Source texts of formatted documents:
§ §

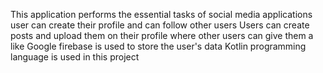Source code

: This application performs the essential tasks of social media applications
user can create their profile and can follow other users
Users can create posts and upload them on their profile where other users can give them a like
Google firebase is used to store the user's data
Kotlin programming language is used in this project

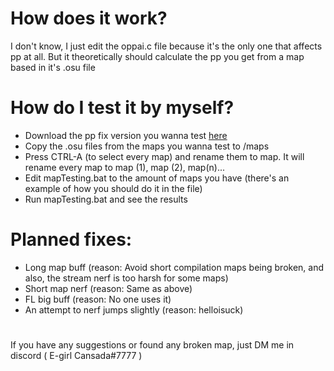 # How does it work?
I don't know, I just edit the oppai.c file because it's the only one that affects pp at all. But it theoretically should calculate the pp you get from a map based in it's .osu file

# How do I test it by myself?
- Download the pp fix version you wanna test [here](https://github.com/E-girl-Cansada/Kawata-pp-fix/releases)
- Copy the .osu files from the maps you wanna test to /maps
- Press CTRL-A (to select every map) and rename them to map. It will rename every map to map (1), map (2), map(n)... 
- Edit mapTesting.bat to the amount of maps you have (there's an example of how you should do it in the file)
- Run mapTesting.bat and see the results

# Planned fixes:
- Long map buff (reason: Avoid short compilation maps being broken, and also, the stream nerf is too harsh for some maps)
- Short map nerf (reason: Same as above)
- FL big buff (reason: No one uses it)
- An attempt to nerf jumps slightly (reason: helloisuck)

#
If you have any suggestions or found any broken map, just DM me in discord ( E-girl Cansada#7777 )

§ §

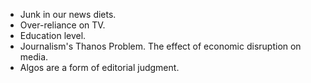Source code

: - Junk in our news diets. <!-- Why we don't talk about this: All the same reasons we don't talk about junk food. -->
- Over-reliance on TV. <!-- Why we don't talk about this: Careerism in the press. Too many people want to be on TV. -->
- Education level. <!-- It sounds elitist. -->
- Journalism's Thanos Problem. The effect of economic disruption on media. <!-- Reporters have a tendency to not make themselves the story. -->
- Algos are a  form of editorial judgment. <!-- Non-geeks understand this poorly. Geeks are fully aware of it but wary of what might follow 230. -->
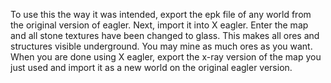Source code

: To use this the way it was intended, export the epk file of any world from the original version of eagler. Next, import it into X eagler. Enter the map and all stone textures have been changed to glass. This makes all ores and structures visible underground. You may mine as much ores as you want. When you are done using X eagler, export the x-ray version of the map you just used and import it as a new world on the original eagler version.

§ §

◆ **Problem details**: Using the records above, return verbatim only the part that opens with the line containing "- Journalism's Thanos" and closes with the line containing "original eagler version."; pictures stay out.

◆ **Result**:
- Journalism's Thanos Problem. The effect of economic disruption on media. <!-- Reporters have a tendency to not make themselves the story. -->
- Algos are a  form of editorial judgment. <!-- Non-geeks understand this poorly. Geeks are fully aware of it but wary of what might follow 230. -->
Source code

: To use this the way it was intended, export the epk file of any world from the original version of eagler. Next, import it into X eagler. Enter the map and all stone textures have been changed to glass. This makes all ores and structures visible underground. You may mine as much ores as you want. When you are done using X eagler, export the x-ray version of the map you just used and import it as a new world on the original eagler version.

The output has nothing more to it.